Some researchers employed multiple methods to predict the environment parameters to obtain the best prediction method. Taki et al. selected the best method between an artificial neural network (ANN) and a support vector machine (SVM) to estimate three different variables in a polyethylene greenhouse in Shahreza City, Isfahan Province, Iran, including indoor air, soil and plant temperatures and energy exchange16. Research17 developed four different machine learning approaches such as Adaptive Neuro-Fuzzy Inference System (ANFIS) with Fuzzy C-Means (FCM), ANFIS with Subtractive Clustering (SC) and ANFIS with Grid Partition (GP) and Long Short-Term Memory (LSTM) neural network to predict temperature in one-hour ahead and one-day ahead. Mao et al.18 used Particle Swarm Optimization Algorithm (PSO) to optimize the weight coefficients of the predicted values from BiGRU-Attention and LightGBM models at different times for enhancing the accuracy of predicting air temperature, relative humidity and Photosynthetically Active Radiation (PAR) in a greenhouse. Zhu et al.19 proposed a method for predicting the irradiance of photovoltaic greenhouse under 9 weather conditions, and found Transformer model had the best prediction effect for dataset at one year of usage and Pyraformer model had the best prediction effect on winter and summer.

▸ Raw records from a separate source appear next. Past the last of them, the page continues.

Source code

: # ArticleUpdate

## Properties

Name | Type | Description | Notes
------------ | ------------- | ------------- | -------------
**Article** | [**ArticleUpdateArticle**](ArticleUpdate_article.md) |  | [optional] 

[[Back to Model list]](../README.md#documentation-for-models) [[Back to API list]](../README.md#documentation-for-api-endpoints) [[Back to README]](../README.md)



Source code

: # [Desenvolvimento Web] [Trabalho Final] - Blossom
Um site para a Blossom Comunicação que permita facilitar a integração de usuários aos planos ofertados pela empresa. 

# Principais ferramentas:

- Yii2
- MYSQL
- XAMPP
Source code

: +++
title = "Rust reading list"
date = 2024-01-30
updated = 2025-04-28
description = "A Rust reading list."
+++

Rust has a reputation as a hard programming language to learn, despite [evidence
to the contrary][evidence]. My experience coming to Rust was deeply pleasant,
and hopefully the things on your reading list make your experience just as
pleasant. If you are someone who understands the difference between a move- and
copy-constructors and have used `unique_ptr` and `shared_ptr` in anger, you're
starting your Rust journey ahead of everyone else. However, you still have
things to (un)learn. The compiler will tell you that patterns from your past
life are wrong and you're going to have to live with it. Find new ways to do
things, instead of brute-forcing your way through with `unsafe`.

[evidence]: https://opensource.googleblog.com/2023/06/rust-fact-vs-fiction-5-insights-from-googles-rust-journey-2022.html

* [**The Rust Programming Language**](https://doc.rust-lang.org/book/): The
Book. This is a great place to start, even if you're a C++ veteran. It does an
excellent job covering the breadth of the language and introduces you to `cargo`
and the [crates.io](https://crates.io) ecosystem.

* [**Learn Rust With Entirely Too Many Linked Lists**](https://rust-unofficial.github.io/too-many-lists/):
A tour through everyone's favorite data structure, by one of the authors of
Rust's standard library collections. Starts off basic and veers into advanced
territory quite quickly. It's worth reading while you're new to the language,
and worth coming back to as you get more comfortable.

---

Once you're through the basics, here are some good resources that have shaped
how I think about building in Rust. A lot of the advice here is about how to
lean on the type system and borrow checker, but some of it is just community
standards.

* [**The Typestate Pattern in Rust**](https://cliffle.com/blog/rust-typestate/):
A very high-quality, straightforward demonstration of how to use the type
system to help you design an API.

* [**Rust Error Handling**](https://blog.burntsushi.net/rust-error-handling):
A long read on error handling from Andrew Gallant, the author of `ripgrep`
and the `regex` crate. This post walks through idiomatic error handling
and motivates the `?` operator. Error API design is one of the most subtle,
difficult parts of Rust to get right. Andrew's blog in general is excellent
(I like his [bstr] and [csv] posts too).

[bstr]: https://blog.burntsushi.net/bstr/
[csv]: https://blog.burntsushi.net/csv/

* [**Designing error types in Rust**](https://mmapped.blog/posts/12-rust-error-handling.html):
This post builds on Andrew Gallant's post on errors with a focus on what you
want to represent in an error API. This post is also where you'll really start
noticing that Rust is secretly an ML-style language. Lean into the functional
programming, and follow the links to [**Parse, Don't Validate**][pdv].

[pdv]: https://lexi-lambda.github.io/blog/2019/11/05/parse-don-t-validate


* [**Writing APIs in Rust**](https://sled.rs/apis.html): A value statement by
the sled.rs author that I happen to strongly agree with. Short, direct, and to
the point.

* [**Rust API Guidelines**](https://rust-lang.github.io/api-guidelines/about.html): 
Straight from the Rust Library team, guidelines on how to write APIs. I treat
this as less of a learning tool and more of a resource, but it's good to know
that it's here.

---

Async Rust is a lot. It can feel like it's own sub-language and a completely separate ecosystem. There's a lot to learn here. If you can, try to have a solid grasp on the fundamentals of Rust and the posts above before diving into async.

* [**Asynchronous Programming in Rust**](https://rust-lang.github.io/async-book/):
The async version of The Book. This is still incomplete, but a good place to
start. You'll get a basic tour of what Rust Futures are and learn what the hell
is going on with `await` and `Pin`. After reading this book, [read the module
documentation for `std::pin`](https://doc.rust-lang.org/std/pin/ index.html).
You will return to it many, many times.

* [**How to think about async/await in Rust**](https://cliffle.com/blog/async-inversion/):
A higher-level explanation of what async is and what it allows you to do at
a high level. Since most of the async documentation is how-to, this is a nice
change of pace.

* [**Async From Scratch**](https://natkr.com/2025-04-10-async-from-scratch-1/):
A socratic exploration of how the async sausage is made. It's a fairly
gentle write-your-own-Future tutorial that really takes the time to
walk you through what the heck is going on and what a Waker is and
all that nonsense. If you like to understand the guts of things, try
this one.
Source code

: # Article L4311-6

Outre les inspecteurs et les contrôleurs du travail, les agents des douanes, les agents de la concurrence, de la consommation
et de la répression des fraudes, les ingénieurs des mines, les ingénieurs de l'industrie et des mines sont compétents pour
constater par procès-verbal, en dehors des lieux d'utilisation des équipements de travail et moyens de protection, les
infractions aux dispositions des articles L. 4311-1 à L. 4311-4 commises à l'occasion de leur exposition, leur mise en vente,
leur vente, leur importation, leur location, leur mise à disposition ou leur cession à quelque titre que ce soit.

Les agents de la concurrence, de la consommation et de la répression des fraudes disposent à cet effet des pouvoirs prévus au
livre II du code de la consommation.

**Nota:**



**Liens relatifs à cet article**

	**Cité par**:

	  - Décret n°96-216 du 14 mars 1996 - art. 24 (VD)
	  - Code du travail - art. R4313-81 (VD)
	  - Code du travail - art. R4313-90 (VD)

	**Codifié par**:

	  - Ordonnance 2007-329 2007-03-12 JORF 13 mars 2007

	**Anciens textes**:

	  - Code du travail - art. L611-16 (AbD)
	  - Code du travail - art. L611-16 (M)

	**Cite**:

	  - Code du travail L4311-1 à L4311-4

Multi-interval time series forecasting is widely used in facility agriculture. Li et al.20 proposed a new short-term multi-interval prediction model, which used an Attention-LSTM- based time series method to accurately predict multi-interval short-term temperature changes in a greenhouse. By using the right amount of historical data (about 48 h), the model can provide future temperature predictions with high accuracy in the range of 30 to 480 min. Guo and Yu proposed a new network framework was proposed, which considers the spatial correlation of exogenous environmental factors, the short - and long-term time dependence of sequences, and the spatio-temporal fusion correlation at different times. The model was applied to forecast the circulating water temperature in hydroponic greenhouse. The empirical results of global and local indicators show that dual storage scale network (DMSNet) can accurately predict the future 6 h, 12 h and 24 h water temperature21. Most of the previous studies have predicted the historical trends of areas such as northern China in the coming period based on historical data, but there are few studies on the prediction of greenhouse temperature and relative humidity in South China, which belongs to the tropical climate. Besides, the current research shows that the minimum model training interval was 30 min, and there is no study on the impact of smaller time intervals on the model.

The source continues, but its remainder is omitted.